We’ve all come across the youth who sits low in the souped up Starlet. Maybe he or she has pulled up beside you at the traffic lights. Or maybe they live next door and you have heard the familiar thump thump coming from the subwoofer in the boot every time they start their car up.
This sort of dance music that features a fast, repetitive beat, and is favoured by many souped up Starlet drivers, feeds right into the dangerous driver stereotype.
But there may be some science to support this assumption. Research has shown that music can affect our driving style. A recent carried out by London Metropolitan University found that not surprisingly, noisy, upbeat music is more likely to encourage dangerous driving.
You see apparently when we are behind the wheel we speed up to match the beat of the song that happens to be playing on the stereo. The study found that if the music increases your heartbeat, then it is likely to cause dangerous driving. They even went as far as to say that Hey Mama by the Black Eyed Peas was the most dangerous song to drive to; I doubt there is a Grammy Award going for that unfortunate accolade!
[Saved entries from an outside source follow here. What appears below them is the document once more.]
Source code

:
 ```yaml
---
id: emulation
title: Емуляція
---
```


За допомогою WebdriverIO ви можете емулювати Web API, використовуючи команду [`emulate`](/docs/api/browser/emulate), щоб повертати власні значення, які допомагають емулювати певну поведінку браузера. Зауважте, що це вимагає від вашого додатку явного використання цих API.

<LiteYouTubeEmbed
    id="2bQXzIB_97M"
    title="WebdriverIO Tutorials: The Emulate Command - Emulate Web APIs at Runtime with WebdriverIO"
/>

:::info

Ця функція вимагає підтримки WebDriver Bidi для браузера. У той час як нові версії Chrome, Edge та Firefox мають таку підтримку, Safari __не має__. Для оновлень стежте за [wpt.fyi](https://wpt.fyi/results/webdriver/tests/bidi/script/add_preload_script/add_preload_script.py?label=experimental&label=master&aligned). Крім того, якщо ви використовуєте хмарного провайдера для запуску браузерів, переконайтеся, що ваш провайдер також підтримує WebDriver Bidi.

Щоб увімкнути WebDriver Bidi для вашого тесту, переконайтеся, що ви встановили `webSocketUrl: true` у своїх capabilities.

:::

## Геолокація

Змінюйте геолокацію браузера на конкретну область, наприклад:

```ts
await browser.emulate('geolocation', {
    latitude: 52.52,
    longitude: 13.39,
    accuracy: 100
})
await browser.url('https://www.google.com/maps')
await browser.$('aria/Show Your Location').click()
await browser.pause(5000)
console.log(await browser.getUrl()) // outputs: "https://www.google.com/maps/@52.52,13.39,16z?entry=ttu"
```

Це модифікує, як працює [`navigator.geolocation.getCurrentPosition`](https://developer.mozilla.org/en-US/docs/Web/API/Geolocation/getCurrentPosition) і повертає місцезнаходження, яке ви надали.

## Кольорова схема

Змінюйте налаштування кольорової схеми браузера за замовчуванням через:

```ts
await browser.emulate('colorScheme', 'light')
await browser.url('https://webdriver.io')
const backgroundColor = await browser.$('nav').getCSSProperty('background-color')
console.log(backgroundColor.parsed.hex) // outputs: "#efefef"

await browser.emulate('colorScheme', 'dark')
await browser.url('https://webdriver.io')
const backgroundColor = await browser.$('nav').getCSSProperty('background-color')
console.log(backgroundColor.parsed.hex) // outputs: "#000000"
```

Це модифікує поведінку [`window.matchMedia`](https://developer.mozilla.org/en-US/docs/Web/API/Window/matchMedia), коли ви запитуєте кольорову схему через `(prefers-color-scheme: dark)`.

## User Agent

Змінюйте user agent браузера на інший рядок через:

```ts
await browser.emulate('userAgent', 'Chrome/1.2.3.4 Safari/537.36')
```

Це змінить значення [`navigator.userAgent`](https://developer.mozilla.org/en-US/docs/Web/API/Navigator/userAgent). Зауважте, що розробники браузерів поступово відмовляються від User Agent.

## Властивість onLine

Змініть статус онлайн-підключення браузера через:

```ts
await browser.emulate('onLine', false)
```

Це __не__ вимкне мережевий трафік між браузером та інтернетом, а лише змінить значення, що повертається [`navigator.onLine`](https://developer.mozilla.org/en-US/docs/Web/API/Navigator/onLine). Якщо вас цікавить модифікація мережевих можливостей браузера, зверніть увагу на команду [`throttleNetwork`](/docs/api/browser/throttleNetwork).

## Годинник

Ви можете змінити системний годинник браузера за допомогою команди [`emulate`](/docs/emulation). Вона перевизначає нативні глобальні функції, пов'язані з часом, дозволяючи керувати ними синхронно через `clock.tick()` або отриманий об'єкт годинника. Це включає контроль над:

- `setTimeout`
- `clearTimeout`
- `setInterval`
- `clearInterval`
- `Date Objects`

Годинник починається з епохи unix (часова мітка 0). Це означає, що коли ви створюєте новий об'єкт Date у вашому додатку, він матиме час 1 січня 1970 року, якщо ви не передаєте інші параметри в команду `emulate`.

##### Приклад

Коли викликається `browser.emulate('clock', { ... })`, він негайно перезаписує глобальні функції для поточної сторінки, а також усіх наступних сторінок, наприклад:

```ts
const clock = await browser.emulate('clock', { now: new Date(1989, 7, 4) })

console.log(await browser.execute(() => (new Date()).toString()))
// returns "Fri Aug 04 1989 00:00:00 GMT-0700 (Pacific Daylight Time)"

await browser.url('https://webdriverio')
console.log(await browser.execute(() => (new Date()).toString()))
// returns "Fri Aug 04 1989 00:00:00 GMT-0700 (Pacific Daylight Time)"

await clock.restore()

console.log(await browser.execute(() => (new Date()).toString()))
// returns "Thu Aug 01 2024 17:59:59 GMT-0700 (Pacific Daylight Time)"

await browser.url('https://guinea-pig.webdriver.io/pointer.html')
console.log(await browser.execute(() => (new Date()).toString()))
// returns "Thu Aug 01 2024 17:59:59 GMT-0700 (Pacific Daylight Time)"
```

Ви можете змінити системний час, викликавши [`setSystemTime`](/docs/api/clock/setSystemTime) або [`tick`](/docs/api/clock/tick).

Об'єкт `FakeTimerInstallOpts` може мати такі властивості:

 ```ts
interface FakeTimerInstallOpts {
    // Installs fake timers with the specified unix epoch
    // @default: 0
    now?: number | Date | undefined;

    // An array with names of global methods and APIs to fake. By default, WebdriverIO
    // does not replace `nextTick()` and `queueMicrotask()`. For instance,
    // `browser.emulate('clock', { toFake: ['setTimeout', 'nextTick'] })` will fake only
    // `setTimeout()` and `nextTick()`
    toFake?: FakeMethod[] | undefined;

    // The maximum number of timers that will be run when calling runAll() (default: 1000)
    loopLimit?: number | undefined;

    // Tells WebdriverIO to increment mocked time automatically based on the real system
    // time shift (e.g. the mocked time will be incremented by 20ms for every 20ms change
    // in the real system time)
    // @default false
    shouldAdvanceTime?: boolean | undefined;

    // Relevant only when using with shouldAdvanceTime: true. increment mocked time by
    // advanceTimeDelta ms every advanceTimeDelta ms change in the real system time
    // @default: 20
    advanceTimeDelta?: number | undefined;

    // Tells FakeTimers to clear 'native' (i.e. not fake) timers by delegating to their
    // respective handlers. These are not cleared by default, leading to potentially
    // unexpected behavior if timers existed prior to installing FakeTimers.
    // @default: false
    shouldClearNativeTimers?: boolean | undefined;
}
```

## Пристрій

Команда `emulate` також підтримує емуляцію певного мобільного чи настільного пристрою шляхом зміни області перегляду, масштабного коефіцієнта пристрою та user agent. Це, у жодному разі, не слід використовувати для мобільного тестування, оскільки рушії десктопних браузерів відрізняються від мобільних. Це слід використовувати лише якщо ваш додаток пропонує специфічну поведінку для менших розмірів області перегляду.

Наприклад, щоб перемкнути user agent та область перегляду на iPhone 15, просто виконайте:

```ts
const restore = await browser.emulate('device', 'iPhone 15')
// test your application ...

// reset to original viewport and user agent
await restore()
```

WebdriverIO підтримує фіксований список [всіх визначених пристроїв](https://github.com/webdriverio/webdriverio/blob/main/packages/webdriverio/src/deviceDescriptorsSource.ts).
So what is a ‘safe’ song to drive to? The researchers put together a list of the top 10 safest songs to drive to. They came to the very scientific conclusion that Come Away With Me by Norah Jones is the safest song to drive to. Also in the top 10 were Cry Me A River by Justin Timberlake, The Scientist by Coldplay and I Don’t Want To Miss A Thing by Aerosmith.
These songs have a tempo which closely matches the human heartbeat (60 to 80 beats per minute). This is what makes them ‘safe’ to drive to. (I’m not convinced. If it’s late and I’m tired, I want to listen to something more upbeat than Norah Jones to keep me alert while driving!)
Now if you are reading this and your favourite station is Lyric FM, don’t get too smug; you might not be as safe and solid a driver as you may think. The results of the study found that when drivers listened to classical music, they drove the most erratically.
I suppose there is some logic to this. Take Vivaldi’s Four Seasons for example. That’s four very different kinds of music with several tempo changes in one piece. That’s bound to make your driving a little bit erratic!